City council has given the Nelson Civic Theatre Society four more months to work on the details of proposal.
An in-camera motion which was released to the public at Monday’s council meeting read the society has been given four months to conduct feasibility work and further business planning, raise initial funds, and consult with the broader community.
“We’re excited that we have something to move forward with,” society member Anne DeGrace told the Star, even though she had not yet heard from the City about the motion.
The proposal presented to council by the theatre society said they would conduct a feasibility study upon acceptance.
“We recognize that in that incredibly short time frame, with so many unknowns about the building and so much to research, in that short time frame we weren’t going to be as diligent and as thorough as we would have wished,” she said.

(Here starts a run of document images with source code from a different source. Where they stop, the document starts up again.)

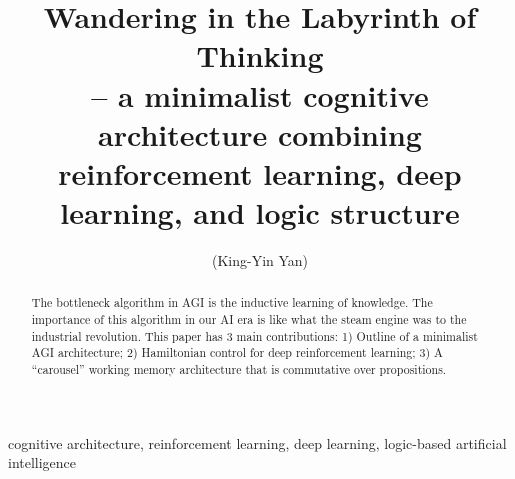 \documentclass[orivec]{llncs}
\title{Wandering in the Labyrinth of Thinking\\
\normalsize{-- a minimalist cognitive architecture combining\\
reinforcement learning, deep learning, and logic structure}}
\author{\usebox{\MyName} (King-Yin Yan)
}
\institute{General.Intelligence@Gmail.com}
\begin{document}
\maketitle

\setlength{\parindent}{0em}
\setlength{\parskip}{2.8ex plus0.8ex minus0.8ex}

\begin{abstract}
The bottleneck algorithm in AGI is the inductive learning of knowledge.  The importance of this algorithm in our AI era is like what the steam engine was to the industrial revolution.  This paper has 3 main contributions:  1) Outline of a minimalist AGI architecture; 2) Hamiltonian control for deep reinforcement learning; 3) A ``carousel'' working memory architecture that is commutative over propositions.
\end{abstract}

\begin{keywords}
cognitive architecture, reinforcement learning, deep learning, logic-based artificial intelligence
\end{keywords}

\end{document}
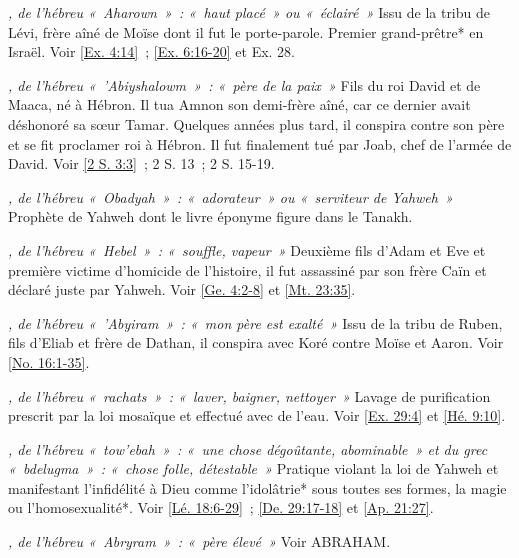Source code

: \begin{multicols}{2}

\textit{, de l'hébreu «~Aharown~»~: «~haut placé~» ou «~éclairé~»}\newline
Issu de la tribu de Lévi, frère aîné de Moïse dont il fut le porte-parole. Premier grand-prêtre* en Israël. Voir \vref{Ex. 4:14}~; \vref{Ex. 6:16-20} et Ex. 28.

\textit{, de l'hébreu «~'Abiyshalowm~»~: «~père de la paix~»}\newline
Fils du roi David et de Maaca, né à Hébron. Il tua Amnon son demi-frère aîné, car ce dernier avait déshonoré sa sœur Tamar. Quelques années plus tard, il conspira contre son père et se fit proclamer roi à Hébron. Il fut finalement tué par Joab, chef de l'armée de David. Voir \vref{2 S. 3:3}~; 2 S. 13~; 2 S. 15-19.

\textit{, de l'hébreu «~Obadyah~»~: «~adorateur~» ou «~serviteur de Yahweh~»}\newline
Prophète de Yahweh dont le livre éponyme figure dans le Tanakh.

\textit{, de l'hébreu «~Hebel~»~: «~souffle, vapeur~»}\newline
Deuxième fils d'Adam et Eve et première victime d'homicide de l'histoire, il fut assassiné par son frère Caïn et déclaré juste par Yahweh. Voir \vref{Ge. 4:2-8} et \vref{Mt. 23:35}.

\textit{, de l'hébreu «~'Abyiram~»~: «~mon père est exalté~»}\newline
Issu de la tribu de Ruben, fils d'Eliab et frère de Dathan, il conspira avec Koré contre Moïse et Aaron. Voir \vref{No. 16:1-35}.

\textit{, de l'hébreu «~rachats~»~: «~laver, baigner, nettoyer~»}\newline
Lavage de purification prescrit par la loi mosaïque et effectué avec de l'eau. Voir \vref{Ex. 29:4} et \vref{Hé. 9:10}.

\textit{, de l'hébreu «~tow'ebah~»~: «~une chose dégoûtante, abominable~» et du grec «~bdelugma~»~: «~chose folle, détestable~»}\newline
Pratique violant la loi de Yahweh et manifestant l'infidélité à Dieu comme l'idolâtrie* sous toutes ses formes, la magie ou l'homosexualité*. Voir \vref{Lé. 18:6-29}~; \vref{De. 29:17-18} et \vref{Ap. 21:27}.

\textit{, de l'hébreu «~Abryram~»~: «~père élevé~»}\newline
Voir ABRAHAM.


\end{multicols}
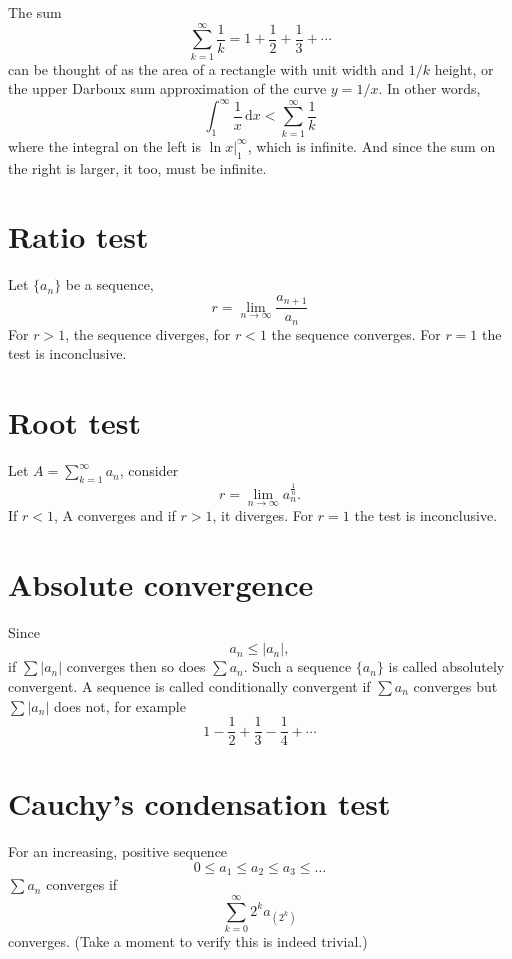 \documentclass[]{article}
\begin{document}

The sum \[\sum_{k=1}^{\infty}\frac{1}{k}=1+\frac{1}{2}+\frac{1}{3}+\cdots\] can be thought of as the area of a rectangle with unit width and $1/k$ height, or the upper Darboux sum approximation of the curve $y=1/x$. In other words, \[\int_{1}^{\infty}\frac{1}{x}\,\mathrm{d}x < \sum_{k=1}^{\infty}\frac{1}{k}\] where the integral on the left is $\ln x \big|_{1}^{\infty}$, which is infinite. And since the sum on the right is larger, it too, must be infinite.

\section{Ratio test}
Let $\{a_n\}$ be a sequence, \[r=\lim_{n\to\infty}\frac{a_{n+1}}{a_n}\] For $r>1$, the sequence diverges, for $r<1$ the sequence converges. For $r=1$ the test is inconclusive.

\section{Root test}
Let $A=\sum_{k=1}^{\infty}a_n$, consider \[r=\lim_{n\to\infty}a_n^\frac{1}{n}.\] If $r<1$, A converges and if $r>1$, it diverges. For $r=1$ the test is inconclusive.

\section{Absolute convergence}
Since \[a_n\le\lvert a_n \rvert,\] if \(\sum\lvert a_n \rvert\) converges then so does $\sum a_n$. Such a sequence $\{a_n\}$ is called absolutely convergent. A sequence is called conditionally convergent if $\sum a_n$ converges but $\sum\lvert a_n \rvert$ does not, for example \[1-\frac{1}{2}+\frac{1}{3}-\frac{1}{4}+\cdots\]

\section{Cauchy's condensation test}
For an increasing, positive sequence \[0\le a_1 \le a_2 \le a_3 \le\ldots\]
$\sum a_n$ converges if \[\sum_{k=0}^{\infty}2^ka_{(2^k)}\] converges. (Take a moment to verify this is indeed trivial.)
\end{document}
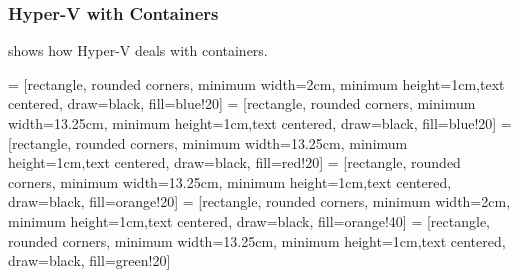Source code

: \documentclass[nomenclature, english, bibtex]{kththesis}
\begin{document}
\subsubsection{Hyper-V with Containers}
  shows how Hyper-V deals with containers.
 
 = [rectangle, rounded corners, minimum width=2cm, minimum height=1cm,text centered, draw=black, fill=blue!20]
 = [rectangle, rounded corners, minimum width=13.25cm, minimum height=1cm,text centered, draw=black, fill=blue!20]
 = [rectangle, rounded corners, minimum width=13.25cm, minimum height=1cm,text centered, draw=black, fill=red!20]
 = [rectangle, rounded corners, minimum width=13.25cm, minimum height=1cm,text centered, draw=black, fill=orange!20]
 = [rectangle, rounded corners, minimum width=2cm, minimum height=1cm,text centered, draw=black, fill=orange!40]
 = [rectangle, rounded corners, minimum width=13.25cm, minimum height=1cm,text centered, draw=black, fill=green!20]
\end{document}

The group is hoping they will be able to complete the study in less than four months with the goal to have a theatre in Nelson sooner rather than later.
“We are feeling more optimistic after seeing the motion,” she said. “We were optimistic when we put in the proposal, but we are more optimistic now having something concrete to work with. As a group, that is pretty validating for the hard work we have put in so far. We are excited. As with anything this answer raises more questions: How does the city want to move forward precisely? That is something we need to find out and we are looking forward to that conversation.”

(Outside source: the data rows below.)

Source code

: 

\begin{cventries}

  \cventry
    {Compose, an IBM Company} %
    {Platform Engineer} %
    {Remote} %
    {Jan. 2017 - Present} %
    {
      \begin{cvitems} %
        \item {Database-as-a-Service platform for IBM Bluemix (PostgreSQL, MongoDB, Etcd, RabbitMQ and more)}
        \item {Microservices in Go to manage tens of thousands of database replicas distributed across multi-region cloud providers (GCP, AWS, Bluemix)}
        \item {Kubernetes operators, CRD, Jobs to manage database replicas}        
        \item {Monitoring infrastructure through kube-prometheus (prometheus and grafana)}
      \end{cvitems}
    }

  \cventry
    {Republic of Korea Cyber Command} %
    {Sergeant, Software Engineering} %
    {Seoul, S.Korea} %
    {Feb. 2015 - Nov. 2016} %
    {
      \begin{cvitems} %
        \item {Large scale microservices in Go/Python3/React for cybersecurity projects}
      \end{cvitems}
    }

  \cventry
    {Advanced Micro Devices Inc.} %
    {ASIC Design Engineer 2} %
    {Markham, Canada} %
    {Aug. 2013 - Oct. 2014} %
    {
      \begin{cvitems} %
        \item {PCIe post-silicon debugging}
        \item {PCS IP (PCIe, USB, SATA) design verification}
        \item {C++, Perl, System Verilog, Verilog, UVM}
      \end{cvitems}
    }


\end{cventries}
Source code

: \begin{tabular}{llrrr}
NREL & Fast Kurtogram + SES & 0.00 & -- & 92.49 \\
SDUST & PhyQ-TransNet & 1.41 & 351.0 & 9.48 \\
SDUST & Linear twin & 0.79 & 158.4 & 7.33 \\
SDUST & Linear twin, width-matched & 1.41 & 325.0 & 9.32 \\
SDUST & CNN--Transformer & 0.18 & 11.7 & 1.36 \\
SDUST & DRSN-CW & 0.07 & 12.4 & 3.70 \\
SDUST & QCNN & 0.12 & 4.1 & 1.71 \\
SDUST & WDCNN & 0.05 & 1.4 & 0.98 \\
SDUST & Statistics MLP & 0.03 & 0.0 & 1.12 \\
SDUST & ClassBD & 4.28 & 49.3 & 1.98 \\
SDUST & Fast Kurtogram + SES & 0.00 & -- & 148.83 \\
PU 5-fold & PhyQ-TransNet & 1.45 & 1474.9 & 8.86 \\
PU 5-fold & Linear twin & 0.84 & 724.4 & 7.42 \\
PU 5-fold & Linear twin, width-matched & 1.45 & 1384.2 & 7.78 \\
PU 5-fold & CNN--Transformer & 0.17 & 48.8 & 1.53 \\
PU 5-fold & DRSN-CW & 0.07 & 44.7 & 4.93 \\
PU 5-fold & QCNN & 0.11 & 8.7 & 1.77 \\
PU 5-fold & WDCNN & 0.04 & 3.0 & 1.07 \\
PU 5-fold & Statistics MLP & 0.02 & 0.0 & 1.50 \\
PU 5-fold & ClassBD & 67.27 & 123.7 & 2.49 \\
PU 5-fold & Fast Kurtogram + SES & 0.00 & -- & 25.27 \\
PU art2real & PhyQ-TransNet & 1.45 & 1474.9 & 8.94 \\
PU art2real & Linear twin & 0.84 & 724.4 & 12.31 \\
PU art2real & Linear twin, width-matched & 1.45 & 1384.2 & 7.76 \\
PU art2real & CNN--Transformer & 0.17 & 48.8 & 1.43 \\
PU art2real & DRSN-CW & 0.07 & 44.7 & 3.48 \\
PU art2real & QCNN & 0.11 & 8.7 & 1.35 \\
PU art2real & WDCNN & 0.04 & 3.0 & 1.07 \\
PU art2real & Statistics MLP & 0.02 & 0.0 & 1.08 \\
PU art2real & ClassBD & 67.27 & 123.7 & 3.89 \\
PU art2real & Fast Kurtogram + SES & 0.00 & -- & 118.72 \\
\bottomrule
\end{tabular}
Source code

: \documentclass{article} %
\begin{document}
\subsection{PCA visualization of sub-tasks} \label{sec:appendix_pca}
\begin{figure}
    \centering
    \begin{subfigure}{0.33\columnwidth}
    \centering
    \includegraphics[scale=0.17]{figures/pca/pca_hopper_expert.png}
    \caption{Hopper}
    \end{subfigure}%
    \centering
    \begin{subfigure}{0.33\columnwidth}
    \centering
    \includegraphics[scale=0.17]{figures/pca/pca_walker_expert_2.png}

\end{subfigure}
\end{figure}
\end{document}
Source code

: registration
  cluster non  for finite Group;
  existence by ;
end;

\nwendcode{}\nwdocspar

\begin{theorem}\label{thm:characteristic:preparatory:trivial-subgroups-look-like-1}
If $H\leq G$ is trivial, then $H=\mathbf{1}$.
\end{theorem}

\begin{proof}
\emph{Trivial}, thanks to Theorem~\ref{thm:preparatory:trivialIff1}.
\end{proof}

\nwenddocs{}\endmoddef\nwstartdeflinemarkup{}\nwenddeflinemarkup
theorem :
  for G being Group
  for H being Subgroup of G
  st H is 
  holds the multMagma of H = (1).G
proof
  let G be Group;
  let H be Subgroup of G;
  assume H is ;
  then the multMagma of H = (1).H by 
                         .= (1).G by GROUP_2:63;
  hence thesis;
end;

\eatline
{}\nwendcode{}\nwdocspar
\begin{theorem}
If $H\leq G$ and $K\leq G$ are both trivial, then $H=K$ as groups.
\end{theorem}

Council has also received a proposal by the Downtown Athletic Club, which DeGrace thinks may have triggered the request for proposal process.
“We’re two groups that have a different vision for the space, but we both want what’s best for our community. There is not animosity there, there is just another vision,” she said. “We simply responded to that. Our proposal was what we came up with and it was up to the city to decide. I really hope that the squash and climbing folks will find a home because they are part of our community too.”
Pat Hodgson who is part of the Downtown Athletic Club and a member of the squash club said they need to consider other options.
“When we entered into this whole process to try and use the Civic Theatre, we weren’t so naïve to think that there wouldn’t be some heavy element of political involvement in the decision making process,” he said. “I think that we had kind of hoped that that political involvement had taken place when the request for proposal process had been extended by a month. What we were hoping for at the close of the request for proposal process was a decision from council and that didn’t happen.”
The Athletic Club’s plans for the Civic Theatre space includes squash courts, a climbing gym and the possibility for facilities like a basketball court.
“We are certainly disappointed with the route that council decided to go, but we’re not necessarily surprised by it,” said Hodgson. “What we had really hoped for was that this process would have taken the two proposals that were put forth and would be decided on the merits of both.”
Like DeGrace, Hodgson feels the feasibility study could be done in less than four months.
“We kind of figured that 30 days or 60 days would have been the number that they would have used and we feel that the four month extension is excessive for what they are trying to accomplish,” he said. “My understanding of the extension is to allow them to sign up memberships and get some money from membership fees and to come up with a business plan. We don’t think it should take four months to do that. If the residents of the Nelson area are as committed with their wallets to the theatre as they are with their hearts, they should be able to get those memberships in a much shorter period of time than four months.”
The Nelson Civic Theatre Society has until October 15 to complete their feasibility study, further business planning, raise initial funds and consult with the broader community.